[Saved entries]
○ ○ ○ ○ ○ ○ ○

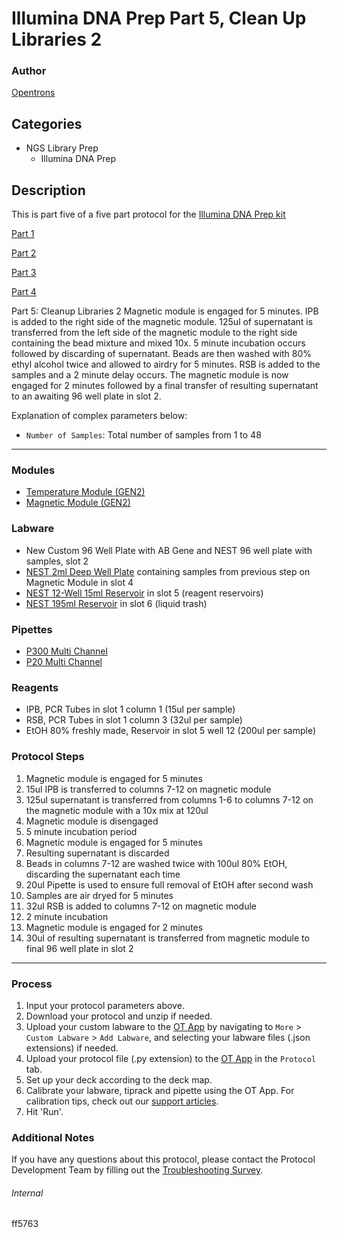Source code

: # Illumina DNA Prep Part 5, Clean Up Libraries 2

### Author
[Opentrons](https://opentrons.com/)

## Categories
* NGS Library Prep
    * Illumina DNA Prep

## Description
This is part five of a five part protocol for the [Illumina DNA Prep kit](https://www.illumina.com/products/by-type/sequencing-kits/library-prep-kits/nextera-dna-flex.html)

[Part 1](https://develop.protocols.opentrons.com/protocol/ff5763)

[Part 2](https://develop.protocols.opentrons.com/protocol/ff5763_part2)

[Part 3](https://develop.protocols.opentrons.com/protocol/ff5763_part3)

[Part 4](https://develop.protocols.opentrons.com/protocol/ff5763_part4)

Part 5: Cleanup Libraries 2
Magnetic module is engaged for 5 minutes. IPB is added to the right side of the magnetic module. 125ul of supernatant is transferred from the left side of the magnetic module to the right side containing the bead mixture and mixed 10x. 5 minute incubation occurs followed by discarding of supernatant. Beads are then washed with 80% ethyl alcohol twice and allowed to airdry for 5 minutes. RSB is added to the samples and a 2 minute delay occurs. The magnetic module is now engaged for 2 minutes followed by a final transfer of resulting supernatant to an awaiting 96 well plate in slot 2.

Explanation of complex parameters below:
* `Number of Samples`: Total number of samples from 1 to 48

---

### Modules
* [Temperature Module (GEN2)](https://shop.opentrons.com/collections/hardware-modules/products/tempdeck)
* [Magnetic Module (GEN2)](https://shop.opentrons.com/collections/hardware-modules/products/magdeck)

### Labware
* New Custom 96 Well Plate with AB Gene and NEST 96 well plate with samples, slot 2
* [NEST 2ml Deep Well Plate](https://shop.opentrons.com/nest-2-ml-96-well-deep-well-plate-v-bottom/) containing samples from previous step on Magnetic Module in slot 4
* [NEST 12-Well 15ml Reservoir](https://shop.opentrons.com/nest-12-well-reservoirs-15-ml/) in slot 5 (reagent reservoirs)
* [NEST 195ml Reservoir](https://shop.opentrons.com/nest-1-well-reservoirs-195-ml/) in slot 6 (liquid trash)


### Pipettes
* [P300 Multi Channel](https://shop.opentrons.com/8-channel-electronic-pipette/)
* [P20 Multi Channel](https://shop.opentrons.com/8-channel-electronic-pipette/)

### Reagents
* IPB, PCR Tubes in slot 1 column 1 (15ul per sample)
* RSB, PCR Tubes in slot 1 column 3 (32ul per sample)
* EtOH 80% freshly made, Reservoir in slot 5 well 12 (200ul per sample)

### Protocol Steps
1. Magnetic module is engaged for 5 minutes
2. 15ul IPB is transferred to columns 7-12 on magnetic module
3. 125ul supernatant is transferred from columns 1-6 to columns 7-12 on the magnetic module with a 10x mix at 120ul
4. Magnetic module is disengaged
5. 5 minute incubation period
6. Magnetic module is engaged for 5 minutes
7. Resulting supernatant is discarded
8. Beads in columns 7-12 are washed twice with 100ul 80% EtOH, discarding the supernatant each time
9. 20ul Pipette is used to ensure full removal of EtOH after second wash
10. Samples are air dryed for 5 minutes
11. 32ul RSB is added to columns 7-12 on magnetic module
12. 2 minute incubation
13. Magnetic module is engaged for 2 minutes
14. 30ul of resulting supernatant is transferred from magnetic module to final 96 well plate in slot 2
---

### Process
1. Input your protocol parameters above.
2. Download your protocol and unzip if needed.
3. Upload your custom labware to the [OT App](https://opentrons.com/ot-app) by navigating to `More` > `Custom Labware` > `Add Labware`, and selecting your labware files (.json extensions) if needed.
4. Upload your protocol file (.py extension) to the [OT App](https://opentrons.com/ot-app) in the `Protocol` tab.
5. Set up your deck according to the deck map.
6. Calibrate your labware, tiprack and pipette using the OT App. For calibration tips, check out our [support articles](https://support.opentrons.com/en/collections/1559720-guide-for-getting-started-with-the-ot-2).
7. Hit 'Run'.

### Additional Notes
If you have any questions about this protocol, please contact the Protocol Development Team by filling out the [Troubleshooting Survey](https://protocol-troubleshooting.paperform.co/).

###### Internal
ff5763
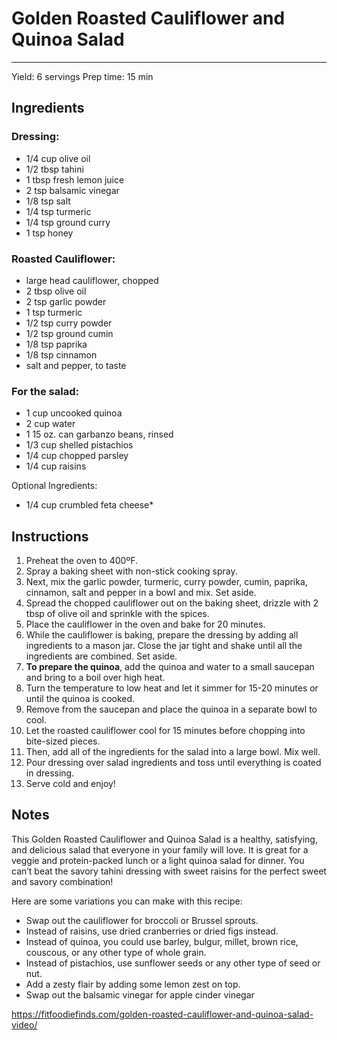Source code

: # Golden Roasted Cauliflower and Quinoa Salad
---
Yield: 6 servings
Prep time: 15 min

## Ingredients
### Dressing:
- 1/4 cup olive oil
- 1/2 tbsp tahini
- 1 tbsp fresh lemon juice
- 2 tsp balsamic vinegar
- 1/8 tsp salt
- 1/4 tsp turmeric
- 1/4 tsp ground curry
- 1 tsp honey

### Roasted Cauliflower:
- large head cauliflower, chopped
- 2 tbsp olive oil
- 2 tsp garlic powder
- 1 tsp turmeric
- 1/2 tsp curry powder
- 1/2 tsp ground cumin
- 1/8 tsp paprika
- 1/8 tsp cinnamon
- salt and pepper, to taste

### For the salad:
- 1 cup uncooked quinoa
- 2 cup water
- 1 15 oz. can garbanzo beans, rinsed
- 1/3 cup shelled pistachios
- 1/4 cup chopped parsley
- 1/4 cup raisins

Optional Ingredients:
- 1/4 cup crumbled feta cheese\*

## Instructions
1. Preheat the oven to 400ºF.
2. Spray a baking sheet with non-stick cooking spray.
3. Next, mix the garlic powder, turmeric, curry powder, cumin, paprika, cinnamon, salt and pepper in a bowl and mix. Set aside.
4. Spread the chopped cauliflower out on the baking sheet, drizzle with 2 tbsp of olive oil and sprinkle with the spices.
5. Place the cauliflower in the oven and bake for 20 minutes.
6. While the cauliflower is baking, prepare the dressing by adding all ingredients to a mason jar. Close the jar tight and shake until all the ingredients are combined. Set aside. 
7. **To prepare the quinoa**, add the quinoa and water to a small saucepan and bring to a boil over high heat.
8. Turn the temperature to low heat and let it simmer for 15-20 minutes or until the quinoa is cooked.
9. Remove from the saucepan and place the quinoa in a separate bowl to cool.
10. Let the roasted cauliflower cool for 15 minutes before chopping into bite-sized pieces.
11. Then, add all of the ingredients for the salad into a large bowl. Mix well.
12. Pour dressing over salad ingredients and toss until everything is coated in dressing.
13. Serve cold and enjoy!

## Notes
This Golden Roasted Cauliflower and Quinoa Salad is a healthy, satisfying, and delicious salad that everyone in your family will love. It is great for a veggie and protein-packed lunch or a light quinoa salad for dinner. You can’t beat the savory tahini dressing with sweet raisins for the perfect sweet and savory combination!

Here are some variations you can make with this recipe:

- Swap out the cauliflower for broccoli or Brussel sprouts.
- Instead of raisins, use dried cranberries or dried figs instead. 
- Instead of quinoa, you could use barley, bulgur, millet, brown rice, couscous, or any other type of whole grain. 
- Instead of pistachios, use sunflower seeds or any other type of seed or nut.
- Add a zesty flair by adding some lemon zest on top. 
- Swap out the balsamic vinegar for apple cinder vinegar

https://fitfoodiefinds.com/golden-roasted-cauliflower-and-quinoa-salad-video/
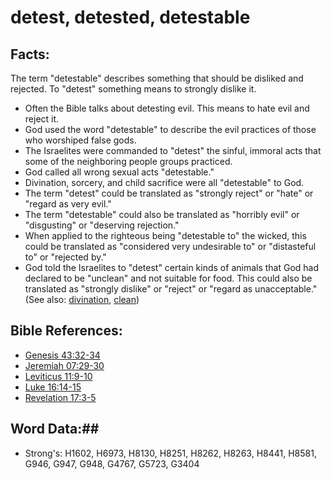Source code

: # detest, detested, detestable #

## Facts: ##

The term "detestable" describes something that should be disliked and rejected. To "detest" something means to strongly dislike it. 

* Often the Bible talks about detesting evil. This means to hate evil and reject it.
* God used the word "detestable" to describe the evil practices of those who worshiped false gods.
* The Israelites were commanded to "detest" the sinful, immoral acts that some of the neighboring people groups practiced.
* God called all wrong sexual acts "detestable."
* Divination, sorcery, and child sacrifice were all "detestable" to God.
* The term "detest" could be translated as "strongly reject" or "hate" or "regard as very evil."
* The term "detestable" could also be translated as "horribly evil" or "disgusting" or "deserving rejection."
* When applied to the righteous being "detestable to" the wicked, this could be translated as "considered very undesirable to" or "distasteful to" or "rejected by."
* God told the Israelites to "detest" certain kinds of animals that God had declared to be "unclean" and not suitable for food. This could also be translated as "strongly dislike" or "reject" or "regard as unacceptable."
(See also: [divination](divination.md), [clean](../kt/clean.md))

## Bible References: ##

* [Genesis 43:32-34](rc://en/tn/help/gen/43/32)
* [Jeremiah 07:29-30](rc://en/tn/help/jer/07/29)
* [Leviticus 11:9-10](rc://en/tn/help/lev/11/09)
* [Luke 16:14-15](rc://en/tn/help/luk/16/14)
* [Revelation 17:3-5](rc://en/tn/help/rev/17/03)

## Word Data:##

* Strong's: H1602, H6973, H8130, H8251, H8262, H8263, H8441, H8581, G946, G947, G948, G4767, G5723, G3404
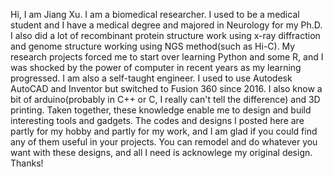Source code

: Hi, I am Jiang Xu. I am a biomedical researcher. I used to be a medical student and I have a medical degree and majored in Neurology for my Ph.D. I also did a lot of recombinant protein structure work using x-ray diffraction and genome structure working using NGS method(such as Hi-C). My research projects forced me to start over learning Python and some R, and I was  shocked by the power of computer in recent years as my learning progressed. 
I am also a self-taught engineer. I used to use Autodesk AutoCAD and Inventor but switched to Fusion 360 since 2016. I also know a bit of arduino(probably in C++ or C, I  really can't tell the difference) and 3D printing. Taken together, these knowledge enable me to design and build interesting tools and gadgets. The codes and designs I posted here are partly for my hobby and partly for my work, and I am glad if you could find any of them useful in your projects. You can remodel and do whatever you want with these designs, and all I need is acknowlege my original design. Thanks! 

<!---
JiangXu123/JiangXu123 is a ✨ special ✨ repository because its `README.md` (this file) appears on your GitHub profile.
You can click the Preview link to take a look at your changes.
--->
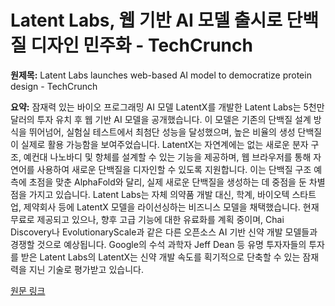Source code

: # Latent Labs, 웹 기반 AI 모델 출시로 단백질 디자인 민주화 - TechCrunch

**원제목:** Latent Labs launches web-based AI model to democratize protein design - TechCrunch

**요약:** 잠재력 있는 바이오 프로그래밍 AI 모델 LatentX를 개발한 Latent Labs는 5천만 달러의 투자 유치 후 웹 기반 AI 모델을 공개했습니다.  이 모델은 기존의 단백질 설계 방식을 뛰어넘어, 실험실 테스트에서 최첨단 성능을 달성했으며, 높은 비율의 생성 단백질이 실제로 활용 가능함을 보여주었습니다.  LatentX는 자연계에는 없는 새로운 분자 구조, 예컨대 나노바디 및 항체를 설계할 수 있는 기능을 제공하며,  웹 브라우저를 통해 자연어를 사용하여 새로운 단백질을 디자인할 수 있도록 지원합니다.  이는 단백질 구조 예측에 초점을 맞춘 AlphaFold와 달리, 실제 새로운 단백질을 생성하는 데 중점을 둔 차별점을 가지고 있습니다.  Latent Labs는 자체 의약품 개발 대신,  학계, 바이오텍 스타트업, 제약회사 등에 LatentX 모델을 라이선싱하는 비즈니스 모델을 채택했습니다.  현재 무료로 제공되고 있으나, 향후 고급 기능에 대한 유료화를 계획 중이며,  Chai Discovery나 EvolutionaryScale과 같은 다른 오픈소스 AI 기반 신약 개발 모델들과 경쟁할 것으로 예상됩니다.  Google의 수석 과학자 Jeff Dean 등 유명 투자자들의 투자를 받은 Latent Labs의 LatentX는  신약 개발 속도를 획기적으로 단축할 수 있는 잠재력을 지닌 기술로 평가받고 있습니다.

[원문 링크](https://techcrunch.com/2025/07/21/latent-labs-launches-web-based-ai-model-to-democratize-protein-design/)

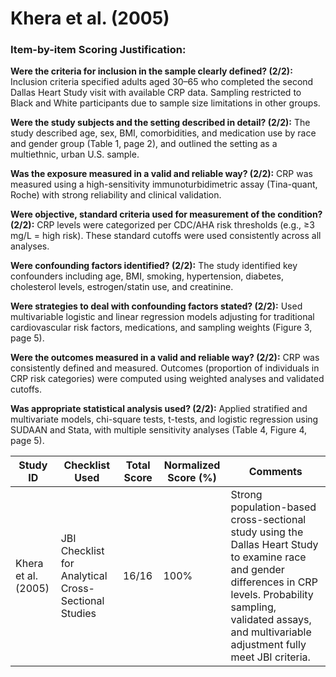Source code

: # Khera et al. (2005)

### Item-by-item Scoring Justification:

**Were the criteria for inclusion in the sample clearly defined? (2/2):** Inclusion criteria specified adults aged 30–65 who completed the second Dallas Heart Study visit with available CRP data. Sampling restricted to Black and White participants due to sample size limitations in other groups.

**Were the study subjects and the setting described in detail? (2/2):** The study described age, sex, BMI, comorbidities, and medication use by race and gender group (Table 1, page 2), and outlined the setting as a multiethnic, urban U.S. sample.

**Was the exposure measured in a valid and reliable way? (2/2):** CRP was measured using a high-sensitivity immunoturbidimetric assay (Tina-quant, Roche) with strong reliability and clinical validation.

**Were objective, standard criteria used for measurement of the condition? (2/2):** CRP levels were categorized per CDC/AHA risk thresholds (e.g., ≥3 mg/L = high risk). These standard cutoffs were used consistently across all analyses.

**Were confounding factors identified? (2/2):** The study identified key confounders including age, BMI, smoking, hypertension, diabetes, cholesterol levels, estrogen/statin use, and creatinine.

**Were strategies to deal with confounding factors stated? (2/2):** Used multivariable logistic and linear regression models adjusting for traditional cardiovascular risk factors, medications, and sampling weights (Figure 3, page 5).

**Were the outcomes measured in a valid and reliable way? (2/2):** CRP was consistently defined and measured. Outcomes (proportion of individuals in CRP risk categories) were computed using weighted analyses and validated cutoffs.

**Was appropriate statistical analysis used? (2/2):** Applied stratified and multivariate models, chi-square tests, t-tests, and logistic regression using SUDAAN and Stata, with multiple sensitivity analyses (Table 4, Figure 4, page 5).

| Study ID | Checklist Used | Total Score | Normalized Score (%) | Comments |
| --- | --- | --- | --- | --- |
| Khera et al. (2005) | JBI Checklist for Analytical Cross-Sectional Studies | 16/16 | 100% | Strong population-based cross-sectional study using the Dallas Heart Study to examine race and gender differences in CRP levels. Probability sampling, validated assays, and multivariable adjustment fully meet JBI criteria. |
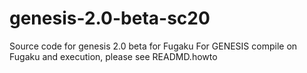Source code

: # genesis-2.0-beta-sc20
Source code for genesis 2.0 beta for Fugaku
For GENESIS compile on Fugaku and execution, please see READMD.howto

○ ○ ○ ○ ○ ○ ○

**PROBLEM STATEMENT**
Search the data and copy each line containing "parameters".

**EXERCISE RESULT**
Explanation of complex parameters below:
1. Input your protocol parameters above.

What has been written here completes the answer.